Outside of line items for the police and fire departments, costs of legal judgments and settlements are not considered part of departmental budgets in the Lightfoot administration’s budget documents. The remainder of the city’s settlements and judgments budget is considered a “finance general” appropriation, a catch-all category for citywide expenses not specific to any individual department’s budget. 

Departments that see hundreds of settlement and judgment cases a year, including the streets and sanitation, water management and transportation departments, do not budget for those costs as a departmental expense. 

The lack of department-specific budgeting removes the cost of legal claims from individual department’s budget considerations, a benefit to departments that face frequent court cases at the expense of other departments. 

Litigation Analysis and Risk Management

Since 2010, settlements and judgments have cost the city an average of $93.6 million each year. While the Department of Law makes payments data available to the public, the city does not appear to be analyzing that data in any systematic way or working on strategies to minimize the administration’s exposure to lawsuits. 

The city’s risk management staff is divided between an Office of Risk Management within the mayor’s office, a small risk management team within the finance department and the police department’s internal risk manager. Of the three departments with budgeted risk management positions, only the police department has any official guidelines or policies related to legal risk.

In response to a FOIA request for any currently active risk management policies, procedures, guidelines or directives regarding the city’s exposure to litigation, both the Department of Finance and the Department of Law responded that they had no such records. The mayor’s office responded that it had no relevant records not covered by exemption 7(1)(f), which shields “advisory opinions, recommendations and deliberations,” indicating that the mayor’s Office of Risk Management has not produced any final or binding policies for the city. The Chicago Police Department provided a copy of Special Order S08-04, which lays out restrictions on dissemination of department information and policies for employees subject to subpoenas and civil lawsuits. The order does not govern behavior which might lead to legal exposure, but does provide guidelines for officers once litigation has begun.

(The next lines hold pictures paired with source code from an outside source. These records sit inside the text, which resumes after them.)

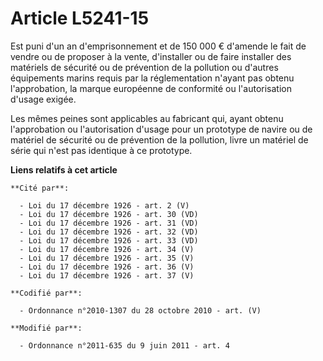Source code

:# Article L5241-15

Est puni d'un an d'emprisonnement et de 150 000 € d'amende le fait de vendre ou de proposer à la vente, d'installer ou de
faire installer des matériels de sécurité ou de prévention de la pollution ou d'autres équipements marins requis par la
réglementation n'ayant pas obtenu l'approbation, la marque européenne de conformité ou l'autorisation d'usage exigée.

Les mêmes peines sont applicables au fabricant qui, ayant obtenu l'approbation ou l'autorisation d'usage pour un prototype de
navire ou de matériel de sécurité ou de prévention de la pollution, livre un matériel de série qui n'est pas identique à ce
prototype.

**Liens relatifs à cet article**

	**Cité par**:

	  - Loi du 17 décembre 1926 - art. 2 (V)
	  - Loi du 17 décembre 1926 - art. 30 (VD)
	  - Loi du 17 décembre 1926 - art. 31 (VD)
	  - Loi du 17 décembre 1926 - art. 32 (VD)
	  - Loi du 17 décembre 1926 - art. 33 (VD)
	  - Loi du 17 décembre 1926 - art. 34 (V)
	  - Loi du 17 décembre 1926 - art. 35 (V)
	  - Loi du 17 décembre 1926 - art. 36 (V)
	  - Loi du 17 décembre 1926 - art. 37 (V)

	**Codifié par**:

	  - Ordonnance n°2010-1307 du 28 octobre 2010 - art. (V)

	**Modifié par**:

	  - Ordonnance n°2011-635 du 9 juin 2011 - art. 4
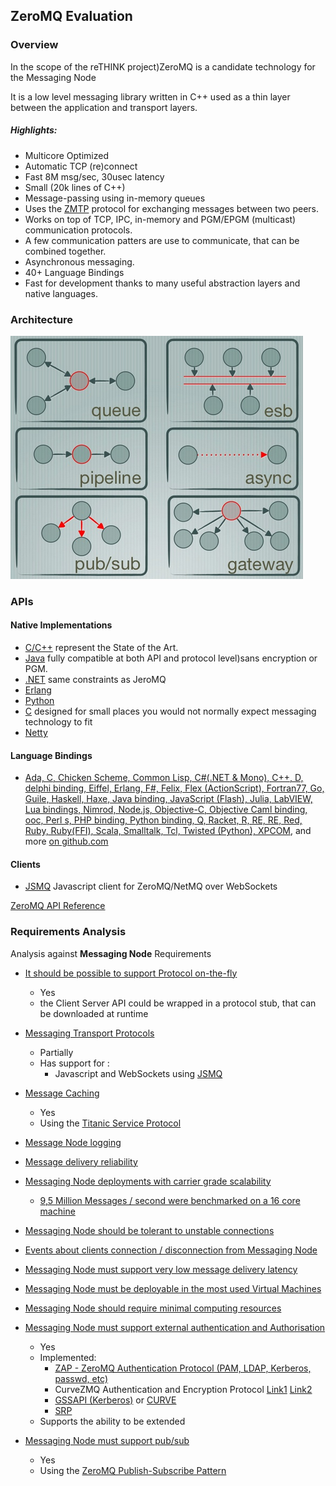 ## ZeroMQ Evaluation

### Overview

In the scope of the reTHINK project)ZeroMQ is a candidate technology for the Messaging Node

It is a low level messaging library written in C++ used as a thin layer between the application and transport layers.

##### Highlights:

* Multicore Optimized
* Automatic TCP (re)connect
* Fast 8M msg/sec, 30usec latency
* Small (20k lines of C++)
* Message-passing using in-memory queues
* Uses the [ZMTP](http://rfc.zeromq.org/spec:37) protocol for exchanging messages between two peers.
* Works on top of TCP, IPC, in-memory and PGM/EPGM (multicast) communication protocols.
* A few communication patters are use to communicate, that can be combined together.
* Asynchronous messaging.
* 40+ Language Bindings
* Fast for development thanks to many useful abstraction layers and native languages.

### Architecture


![image](zeromq_basic_patterns.png)

### APIs

#### Native Implementations

* [C/C++](https://github.com/zeromq/libzmq) represent the State of the Art.
* [Java](https://github.com/zeromq/jeromq) fully compatible at both API and protocol level)sans encryption or PGM.
* [.NET](https://github.com/zeromq/netmq) same constraints as JeroMQ
* [Erlang](https://github.com/zeromq/ezmq)
* [Python](https://github.com/caedesvvv/zmqproto)
* [C](https://github.com/zeromq/libzmtp) designed for small places you would not normally expect messaging technology to fit
* [Netty](https://github.com/spotify/netty-zmtp)

#### Language Bindings
 * [Ada, C, Chicken Scheme, Common Lisp, C#(.NET & Mono), C++, D, delphi binding, Eiffel, Erlang, F#, Felix, Flex (ActionScript), Fortran77, Go, Guile, Haskell, Haxe, Java binding, JavaScript (Flash), Julia, LabVIEW, Lua bindings, Nimrod, Node.js, Objective-C, Objective Caml binding, ooc, Perl s, PHP binding, Python binding, Q, Racket, R, RE, RE, Red, Ruby, Ruby(FFI), Scala, Smalltalk, Tcl, Twisted (Python), XPCOM](http://zeromq.org/bindings:_start), and more [on github.com](https://github.com/search?utf8=%E2%9C%93&q=zmq&type=Repositories&ref=searchresults)

#### Clients
* [JSMQ](https://github.com/zeromq/JSMQ) Javascript client for ZeroMQ/NetMQ over WebSockets



[ZeroMQ API Reference](http://api.zeromq.org/)

### Requirements Analysis

Analysis against **Messaging Node** Requirements

* [It should be possible to support Protocol on-the-fly](https://github.com/reTHINK-project/core-framework/issues/21)
  * Yes
  * the Client Server API could be wrapped in a protocol stub, that can be downloaded at runtime

* [Messaging Transport Protocols](https://github.com/reTHINK-project/core-framework/issues/20)
  * Partially
  * Has support for :
    * Javascript and WebSockets using [JSMQ](https://github.com/zeromq/JSMQ)

* [Message Caching](https://github.com/reTHINK-project/core-framework/issues/19)
  * Yes
  * Using the [Titanic Service Protocol](http://rfc.zeromq.org/spec:9)

* [Message Node logging](https://github.com/reTHINK-project/core-framework/issues/18)

* [Message delivery reliability](https://github.com/reTHINK-project/core-framework/issues/17)

* [Messaging Node deployments with carrier grade scalability](https://github.com/reTHINK-project/core-framework/issues/16)
  * [9,5 Million Messages / second were benchmarked on a 16 core machine](http://zeromq.org/results:0mq-tests-v03)

* [Messaging Node should be tolerant to unstable connections](https://github.com/reTHINK-project/core-framework/issues/15)

* [Events about clients connection / disconnection from Messaging Node](https://github.com/reTHINK-project/core-framework/issues/14)

* [Messaging Node must support very low message delivery latency](https://github.com/reTHINK-project/core-framework/issues/13)

* [Messaging Node must be deployable in the most used Virtual Machines](https://github.com/reTHINK-project/core-framework/issues/12)

* [Messaging Node should require minimal computing resources](https://github.com/reTHINK-project/core-framework/issues/11)

* [Messaging Node must support external authentication and Authorisation](https://github.com/reTHINK-project/core-framework/issues/10)
  * Yes
  * Implemented:
    * [ZAP - ZeroMQ Authentication Protocol (PAM, LDAP, Kerberos, passwd, etc)](http://rfc.zeromq.org/spec:27)
    * CurveZMQ Authentication and Encryption Protocol [Link1](http://curvezmq.org/) [Link2](http://rfc.zeromq.org/spec:26)
    * [GSSAPI (Kerberos)](http://rfc.zeromq.org/spec:38) or [CURVE](http://curvezmq.org/)
    * [SRP](http://rfc.zeromq.org/spec:34)
  * Supports the ability to be extended

* [Messaging Node must support pub/sub](https://github.com/reTHINK-project/core-framework/issues/9)
  * Yes
  * Using the [ZeroMQ Publish-Subscribe Pattern](http://rfc.zeromq.org/spec:29)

A September 2022 inspector general’s report provided some insight into the city’s current litigation data practices, finding that “Critical shortcomings in the collection and management of data on litigation involving CPD and its members limit the City’s ability to effectively manage the risk of expense to the City and harm to its residents.”

The Better Government Association policy team’s analysis of law department data encountered many of the same problems highlighted in the inspector general’s report. Data entry was not standardized, meaning that the critical “primary cause” and “city department involved” fields from the dataset cannot be quickly compiled or compared. 

For example, the BGA found 101 unique values for “city department involved” in the law department’s data. Eliminating inconsistencies in spacing, punctuation, spelling and usage (“dept of law” in one entry, “law department” in another, “DOL” in a third and so on) reduced the actual total to 38 unique values. Prior to the BGA data cleanup, it was not possible to use the data to accurately compare total numbers and costs of cases on a department-by-department basis.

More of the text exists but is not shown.